Secondly we need to create a solr schema file so that DSE Solr understands how to import the data, index, and store the data in Cassandra. Copy and paste this to a file called answers_schema.xml . This schema tells Solr how to index our documents,
<?xml version="1.0" encoding="UTF-8" ?> <schema name="datatypes_test" version="1.0"> <types> <fieldType name="text" class="solr.TextField"> <analyzer> <tokenizer class="solr.StandardTokenizerFactory"/> </analyzer> </fieldType> <fieldType name="long" class="solr.LongField" multiValued="false"/> <fieldType name="int" class="solr.IntField" multiValued="false"/> </types> <fields> <field name="psraid" type="long" indexed="true" stored="true"/> <field name="pial1a" type="int" indexed="true" stored="true"/> <field name="pial1b" type="int" indexed="true" stored="true"/> <field name="pial1c" type="int" indexed="true" stored="true"/> <field name="pial1d" type="int" indexed="true" stored="true"/> <field name="pial4vb" type="text" indexed="true" stored="true"/> <field name="pial7vb" type="text" indexed="true" stored="true"/> </fields> <defaultSearchField>pial4vb</defaultSearchField> <uniqueKey>psraid</uniqueKey> </schema>
And lastly we are going to use the solrconfig.xml provided to us from the wikipedia demo that ships with DataStax Enterprise.

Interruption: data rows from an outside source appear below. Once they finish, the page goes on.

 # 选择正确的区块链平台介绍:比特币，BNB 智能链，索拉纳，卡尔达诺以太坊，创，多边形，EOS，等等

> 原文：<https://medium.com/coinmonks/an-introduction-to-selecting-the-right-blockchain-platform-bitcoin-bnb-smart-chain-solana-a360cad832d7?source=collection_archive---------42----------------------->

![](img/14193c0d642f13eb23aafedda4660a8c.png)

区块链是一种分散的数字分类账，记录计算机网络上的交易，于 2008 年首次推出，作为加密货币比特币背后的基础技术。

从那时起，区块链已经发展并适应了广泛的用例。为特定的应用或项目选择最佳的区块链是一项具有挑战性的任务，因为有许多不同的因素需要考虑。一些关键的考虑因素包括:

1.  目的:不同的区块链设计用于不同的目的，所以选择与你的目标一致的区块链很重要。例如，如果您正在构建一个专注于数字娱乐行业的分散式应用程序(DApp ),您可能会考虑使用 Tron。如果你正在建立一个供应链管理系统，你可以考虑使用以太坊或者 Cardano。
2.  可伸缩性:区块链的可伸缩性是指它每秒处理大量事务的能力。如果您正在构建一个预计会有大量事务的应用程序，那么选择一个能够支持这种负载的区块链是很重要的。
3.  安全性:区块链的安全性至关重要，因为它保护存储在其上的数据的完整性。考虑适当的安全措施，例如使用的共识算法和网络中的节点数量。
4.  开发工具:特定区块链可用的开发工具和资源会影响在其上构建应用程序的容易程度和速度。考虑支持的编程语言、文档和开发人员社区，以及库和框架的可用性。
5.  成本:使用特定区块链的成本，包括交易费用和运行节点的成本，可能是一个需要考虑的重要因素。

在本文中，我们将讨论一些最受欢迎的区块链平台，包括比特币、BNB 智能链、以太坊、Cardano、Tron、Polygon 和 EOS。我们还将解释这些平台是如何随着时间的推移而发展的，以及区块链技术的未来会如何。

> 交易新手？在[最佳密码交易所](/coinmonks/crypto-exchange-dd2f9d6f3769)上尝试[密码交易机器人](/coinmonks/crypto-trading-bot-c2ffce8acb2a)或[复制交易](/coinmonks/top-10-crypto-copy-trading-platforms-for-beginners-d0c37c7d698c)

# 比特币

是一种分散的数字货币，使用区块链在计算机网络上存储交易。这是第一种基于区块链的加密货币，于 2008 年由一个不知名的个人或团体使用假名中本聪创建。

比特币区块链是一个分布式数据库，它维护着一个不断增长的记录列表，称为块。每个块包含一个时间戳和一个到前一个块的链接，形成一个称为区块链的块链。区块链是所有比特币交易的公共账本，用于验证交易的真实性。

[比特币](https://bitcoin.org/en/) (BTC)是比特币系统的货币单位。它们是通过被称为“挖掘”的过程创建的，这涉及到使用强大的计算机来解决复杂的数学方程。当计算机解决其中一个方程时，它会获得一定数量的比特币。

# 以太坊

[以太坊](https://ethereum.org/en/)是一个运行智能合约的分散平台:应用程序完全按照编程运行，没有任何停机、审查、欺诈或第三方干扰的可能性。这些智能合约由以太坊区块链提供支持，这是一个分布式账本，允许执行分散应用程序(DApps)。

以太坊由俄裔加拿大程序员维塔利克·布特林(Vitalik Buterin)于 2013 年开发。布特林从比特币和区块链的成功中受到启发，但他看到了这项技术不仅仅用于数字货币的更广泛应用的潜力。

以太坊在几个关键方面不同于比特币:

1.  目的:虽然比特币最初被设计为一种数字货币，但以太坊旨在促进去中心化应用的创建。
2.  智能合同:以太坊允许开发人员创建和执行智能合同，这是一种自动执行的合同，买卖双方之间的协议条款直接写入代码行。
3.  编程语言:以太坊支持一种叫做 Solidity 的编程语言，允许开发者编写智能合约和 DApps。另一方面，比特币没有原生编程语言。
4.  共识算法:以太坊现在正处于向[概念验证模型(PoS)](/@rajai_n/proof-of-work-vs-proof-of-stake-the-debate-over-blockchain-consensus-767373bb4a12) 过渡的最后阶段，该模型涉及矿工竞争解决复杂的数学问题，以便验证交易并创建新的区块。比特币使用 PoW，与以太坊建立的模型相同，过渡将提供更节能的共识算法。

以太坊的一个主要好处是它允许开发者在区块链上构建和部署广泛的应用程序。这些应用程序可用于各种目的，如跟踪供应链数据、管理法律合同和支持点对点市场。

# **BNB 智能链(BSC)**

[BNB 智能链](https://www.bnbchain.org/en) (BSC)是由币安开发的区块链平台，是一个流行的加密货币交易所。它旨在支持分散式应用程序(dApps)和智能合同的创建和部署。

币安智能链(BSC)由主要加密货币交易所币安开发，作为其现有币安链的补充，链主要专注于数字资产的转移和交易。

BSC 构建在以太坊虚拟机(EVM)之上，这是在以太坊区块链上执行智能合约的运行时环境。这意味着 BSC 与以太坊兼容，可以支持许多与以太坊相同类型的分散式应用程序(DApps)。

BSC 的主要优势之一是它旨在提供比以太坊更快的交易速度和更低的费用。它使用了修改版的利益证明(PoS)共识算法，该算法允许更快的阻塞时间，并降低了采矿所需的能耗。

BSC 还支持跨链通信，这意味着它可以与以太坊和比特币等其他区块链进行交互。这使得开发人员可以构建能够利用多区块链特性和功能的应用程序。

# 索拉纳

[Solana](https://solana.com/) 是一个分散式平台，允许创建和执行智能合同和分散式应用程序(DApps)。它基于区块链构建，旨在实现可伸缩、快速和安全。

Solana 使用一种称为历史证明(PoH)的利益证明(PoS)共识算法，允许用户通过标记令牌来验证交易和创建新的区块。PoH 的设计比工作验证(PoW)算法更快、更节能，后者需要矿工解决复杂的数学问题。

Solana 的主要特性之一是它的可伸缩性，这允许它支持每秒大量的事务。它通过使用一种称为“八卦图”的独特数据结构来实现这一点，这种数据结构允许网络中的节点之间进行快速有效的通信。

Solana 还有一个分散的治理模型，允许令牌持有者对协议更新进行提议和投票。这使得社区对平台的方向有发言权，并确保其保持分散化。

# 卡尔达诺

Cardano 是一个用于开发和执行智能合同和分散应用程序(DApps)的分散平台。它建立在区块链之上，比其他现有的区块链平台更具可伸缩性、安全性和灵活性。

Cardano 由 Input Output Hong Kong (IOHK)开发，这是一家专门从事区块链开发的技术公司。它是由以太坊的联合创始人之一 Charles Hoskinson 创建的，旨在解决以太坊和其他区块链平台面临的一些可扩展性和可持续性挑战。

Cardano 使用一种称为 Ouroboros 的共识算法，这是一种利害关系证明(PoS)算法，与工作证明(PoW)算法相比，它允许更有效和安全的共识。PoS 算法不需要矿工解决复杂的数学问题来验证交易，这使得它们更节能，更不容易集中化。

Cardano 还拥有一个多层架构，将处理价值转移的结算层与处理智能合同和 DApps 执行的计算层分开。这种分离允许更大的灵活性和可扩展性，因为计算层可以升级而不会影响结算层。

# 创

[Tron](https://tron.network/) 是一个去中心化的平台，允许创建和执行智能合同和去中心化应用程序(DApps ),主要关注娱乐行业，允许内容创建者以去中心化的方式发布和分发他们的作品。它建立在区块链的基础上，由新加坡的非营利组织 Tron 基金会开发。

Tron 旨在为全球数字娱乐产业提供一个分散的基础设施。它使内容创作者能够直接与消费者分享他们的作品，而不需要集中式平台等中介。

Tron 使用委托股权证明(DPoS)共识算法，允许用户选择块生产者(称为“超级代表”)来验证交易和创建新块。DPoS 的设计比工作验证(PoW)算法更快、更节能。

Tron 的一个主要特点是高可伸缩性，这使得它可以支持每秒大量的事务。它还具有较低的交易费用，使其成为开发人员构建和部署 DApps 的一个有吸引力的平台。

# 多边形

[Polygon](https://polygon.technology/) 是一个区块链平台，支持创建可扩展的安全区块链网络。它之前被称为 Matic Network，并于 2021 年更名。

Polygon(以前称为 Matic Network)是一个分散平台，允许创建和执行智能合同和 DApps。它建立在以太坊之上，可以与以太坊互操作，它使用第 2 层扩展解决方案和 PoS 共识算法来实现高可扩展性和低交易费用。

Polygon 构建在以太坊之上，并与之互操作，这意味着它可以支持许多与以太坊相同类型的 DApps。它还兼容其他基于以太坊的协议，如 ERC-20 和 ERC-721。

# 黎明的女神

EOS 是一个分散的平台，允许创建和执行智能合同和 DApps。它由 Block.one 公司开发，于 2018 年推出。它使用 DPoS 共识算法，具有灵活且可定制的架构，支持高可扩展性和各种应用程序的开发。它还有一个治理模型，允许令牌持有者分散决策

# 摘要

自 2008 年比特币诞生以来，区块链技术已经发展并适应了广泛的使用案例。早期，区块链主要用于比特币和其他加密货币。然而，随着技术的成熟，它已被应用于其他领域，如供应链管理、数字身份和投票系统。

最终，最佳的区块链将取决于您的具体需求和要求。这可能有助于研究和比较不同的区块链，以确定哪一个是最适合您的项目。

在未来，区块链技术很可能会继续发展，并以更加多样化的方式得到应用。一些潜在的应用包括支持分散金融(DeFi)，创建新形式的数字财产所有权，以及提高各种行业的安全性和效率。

cp dse/demos/wikipedia/solrconfig.xml .
Solr
We will create the keyspace to store our survey data first and set the replication strategy and options such that data will be available in both the Solr DC and the Analytics DC. By default DSE Solr would only store data in the Solr DC.
$ cqlsh Connected to blog at localhost:9160. [cqlsh 2.2.0 | Cassandra 1.1.9.8 | CQL spec 2.0.0 | Thrift protocol 19.33.0] Use HELP for help. cqlsh> create KEYSPACE answers WITH strategy_class = 'NetworkTopologyStrategy' and strategy_options:Solr=1 and strategy_options:Analytics=1;
Now we can upload the solrconfig and answers_schema xml files up to DSE Solr, this process will automatically create a column family named fbsurvey under the answers keyspace along with the columns and the appropriate metadata.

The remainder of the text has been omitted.